Yesterday I had the pleasure of speaking at the Chief Data & Analytics Officer (CDAO) Winter event in Miami. If you’ve ever been to CDAO, you know it is quite a gathering of some of the smartest minds in analytics. Everyone I met had great stories to tell about the innovative work being done with analytics, artificial intelligence (AI) and machine learning (ML).
My keynote was focused on using AI, ML and prescriptive analytics to improve business impact and drive optimal outcomes. In partnering with FICO clients, I have found that combining ML with prescriptive analytics solutions delivers the best results when the strategic business outcomes are at the center and are the foundation that influences execution moving forward. Defining a business outcome seems simple enough, but the more prescriptive you can be about what you want to achieve, the more positive impact the solution will have on the business.
As part of my presentation I shared best practices, a road map if you will, on putting this into action. For those of you who weren’t in Miami, I’ll share the key take-aways:
#1 Outcomes should always be in the hands of the business owner; meaningful action from data and analytics is based on business involvement.
#2 The power of machine learning and artificial intelligence must be unlocked, but also understood. The business objective and the output needs to be understood by the business user.

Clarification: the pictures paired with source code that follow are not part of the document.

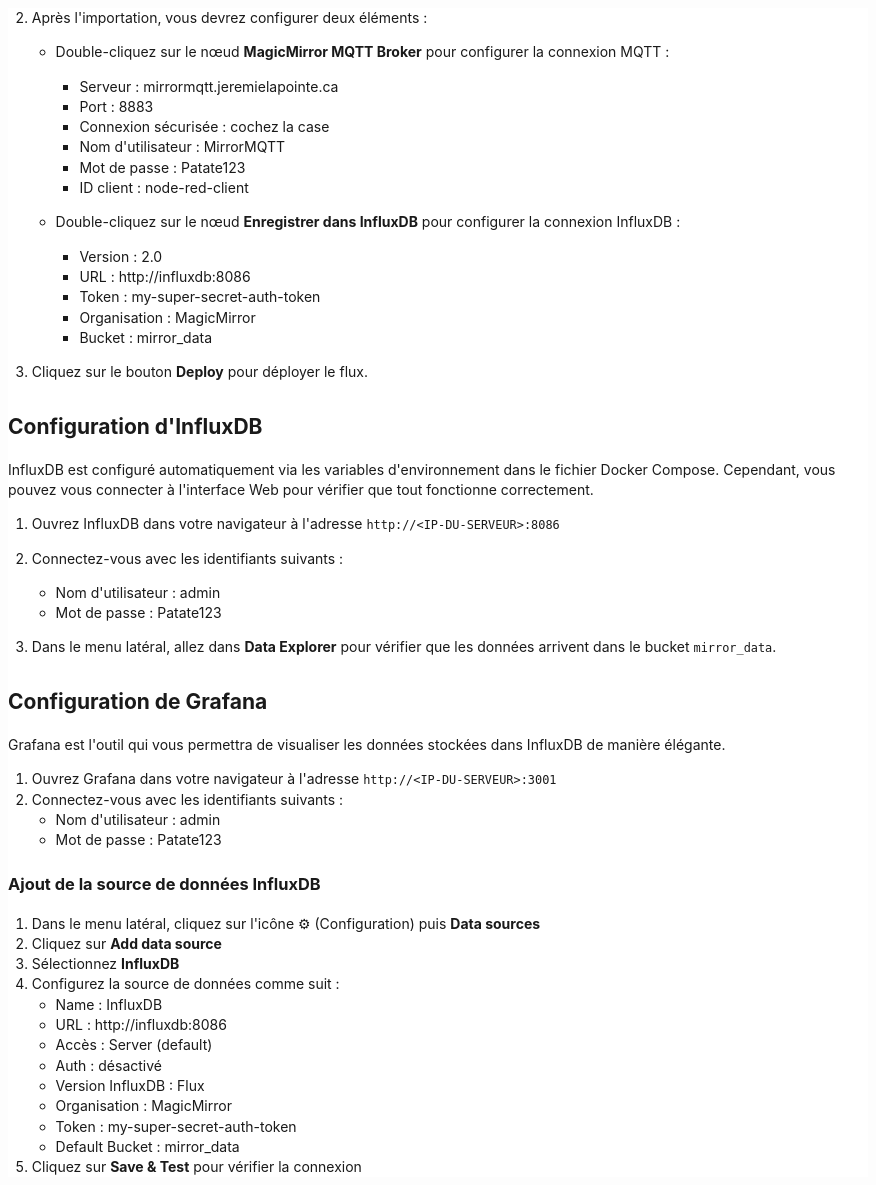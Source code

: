 2. Après l'importation, vous devrez configurer deux éléments :

   - Double-cliquez sur le nœud **MagicMirror MQTT Broker** pour configurer la connexion MQTT :

     - Serveur : mirrormqtt.jeremielapointe.ca
     - Port : 8883
     - Connexion sécurisée : cochez la case
     - Nom d'utilisateur : MirrorMQTT
     - Mot de passe : Patate123
     - ID client : node-red-client

   - Double-cliquez sur le nœud **Enregistrer dans InfluxDB** pour configurer la connexion InfluxDB :
     - Version : 2.0
     - URL : http://influxdb:8086
     - Token : my-super-secret-auth-token
     - Organisation : MagicMirror
     - Bucket : mirror_data

3. Cliquez sur le bouton **Deploy** pour déployer le flux.

## Configuration d'InfluxDB

InfluxDB est configuré automatiquement via les variables d'environnement dans le fichier Docker Compose. Cependant, vous pouvez vous connecter à l'interface Web pour vérifier que tout fonctionne correctement.

1. Ouvrez InfluxDB dans votre navigateur à l'adresse `http://<IP-DU-SERVEUR>:8086`
2. Connectez-vous avec les identifiants suivants :

   - Nom d'utilisateur : admin
   - Mot de passe : Patate123

3. Dans le menu latéral, allez dans **Data Explorer** pour vérifier que les données arrivent dans le bucket `mirror_data`.

## Configuration de Grafana

Grafana est l'outil qui vous permettra de visualiser les données stockées dans InfluxDB de manière élégante.

1. Ouvrez Grafana dans votre navigateur à l'adresse `http://<IP-DU-SERVEUR>:3001`
2. Connectez-vous avec les identifiants suivants :
   - Nom d'utilisateur : admin
   - Mot de passe : Patate123

### Ajout de la source de données InfluxDB

1. Dans le menu latéral, cliquez sur l'icône ⚙️ (Configuration) puis **Data sources**
2. Cliquez sur **Add data source**
3. Sélectionnez **InfluxDB**
4. Configurez la source de données comme suit :
   - Name : InfluxDB
   - URL : http://influxdb:8086
   - Accès : Server (default)
   - Auth : désactivé
   - Version InfluxDB : Flux
   - Organisation : MagicMirror
   - Token : my-super-secret-auth-token
   - Default Bucket : mirror_data
5. Cliquez sur **Save & Test** pour vérifier la connexion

#3 Don’t let operational trade-offs limit the predictive elements of the analytics decision.
#4 Extend beyond human limits to find the optimal. The combination prescriptive analytics, AI and ML, when applied to a real and desired business outcome, are able to extend way beyond human initiated capabilities. I call this the intersection of AI and HI.
I encourage analytics and operation professionals to attend the next CDAO this spring in San Francisco. There are so many people all focused on data analytics all in one place, it’s a great investment of time!